Since I had no car, my parents drove me to Stronghurst to begin my job. The school board owned a large house, called the Teacherage, that was divided into three apartments, one each for the coach and his family, the music teacher and his wife, and Aggie, my roommate, who taught Home Economics.
The house was not luxurious but it was comfortable as much as a two Room apartment can be. I had some leeway in furnishing the place so I found my way to the local hardware store to furnish the kitchen.
A young man waited on me and I wondered if he might be one of my students who was working there for the summer. His name was John Giffin and he had graduated from Stronghurst High School in 1942. He also was a partner in that hardware store and also worked as a plumbing, heating, and electrical contractor. I found out all this later. I made my purchases and concentrated on my rather busy school schedule.
I found to my utter amazement I loved the job. I loved teaching, the students, the school, the town, everything. Also my roommate had set me up with a friend of hers from Carthage, Illinois, who drove up just about every weekend. He was nice and fun, but he knew this was going nowhere romantically, and finally he said he would not come back unless I called him. I never called.
My busy schedule included all the above classes, plus coaching the cheerleading squad, directing the school play, selling tickets at sporting events, and chaperoning school activities.
Enter John Giffin. In October, the school sponsored an Alumni Dance and I had to attend to keep an eye on things. To my surprise John attended alone and asked me to dance. He also asked me out for dinner the next night which was a Saturday. He arrived in a great looking sports car (I had no car, remember) and took me to a nice restaurant and a movie.
Of course at the movie we ran into some of my students who were very interested in this turn of events. I had a great time and even though he was somewhat shy he had a great sense of humor, was very well read, and the most intelligent man I had ever dated. I liked him. He asked me to go to a stock car race the next day and I accepted. What was a stock car race? I also made a discovery the next day: he had borrowed the car from his partner. He didn't own a car, just a truck. However, it was transportation.

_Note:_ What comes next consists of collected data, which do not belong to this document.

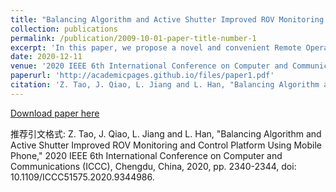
 ```yaml
---
title: "Balancing Algorithm and Active Shutter Improved ROV Monitoring and Control Platform Using Mobile Phone"
collection: publications
permalink: /publication/2009-10-01-paper-title-number-1
excerpt: 'In this paper, we propose a novel and convenient Remote Operated Vehicle (ROV) monitoring and control platform based on Virtual Reality (VR) system and virtual rocker control system. In general, conventional monitoring and control platforms for ROV is bulky and lack of real-world interaction. To overcome these problems, we design a portable monitor and control platform that offers 3D visualization and control interface based on mobile phone. Besides, to improve the immersion perception of mobile phone VR platform, an algorithm based on Kalman filter is proposed to improve the accuracy of controlling data. Active shutter technology is also applied to enhance the image resolution in VR visualization.'
date: 2020-12-11
venue: '2020 IEEE 6th International Conference on Computer and Communications (ICCC)'
paperurl: 'http://academicpages.github.io/files/paper1.pdf'
citation: 'Z. Tao, J. Qiao, L. Jiang and L. Han, "Balancing Algorithm and Active Shutter Improved ROV Monitoring and Control Platform Using Mobile Phone," 2020 IEEE 6th International Conference on Computer and Communications (ICCC), Chengdu, China, 2020, pp. 2340-2344, doi: 10.1109/ICCC51575.2020.9344986.'
---
```



[Download paper here](http://academicpages.github.io/files/paper1.pdf)

推荐引文格式: Z. Tao, J. Qiao, L. Jiang and L. Han, "Balancing Algorithm and Active Shutter Improved ROV Monitoring and Control Platform Using Mobile Phone," 2020 IEEE 6th International Conference on Computer and Communications (ICCC), Chengdu, China, 2020, pp. 2340-2344, doi: 10.1109/ICCC51575.2020.9344986.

We dated regularly, several days a week, and then he asked me to marry him the first week of December. I was surprised at the suddenness of it, but I accepted. We had known each other six weeks. Even Mrs. Layman, the principal's wife had put her stamp of approval on him by saying, "He is a VERY nice boy who comes from a VERY nice family."
We set the wedding date for June 1, so John and I drove to Murray for a quick weekend where we took the required medical tests, applied for a marriage license, contacted the church and minister, organist and soloist for a wedding to be held two weeks hence, and drove back to Stronghurst to finish the school year. It was a hectic time, but exciting too.
John's best man was Jake Jacobson, his business partner, and my maid of honor was George Ann Upchurch.
John's parents were unable to attend because his father was bedfast with a stroke. About twenty of my Kentucky relatives attended the ceremony. We had a nice wedding, no reception, no cake, but we had a brand new car, a 1950 sports coupe, so after the wedding we took off for a honeymoon in New Orleans on money my father had given us as a wedding present to buy a set of sterling silver. We arrived back in Stronghurst with just a few dollars between us, but a lot of wonderful memories.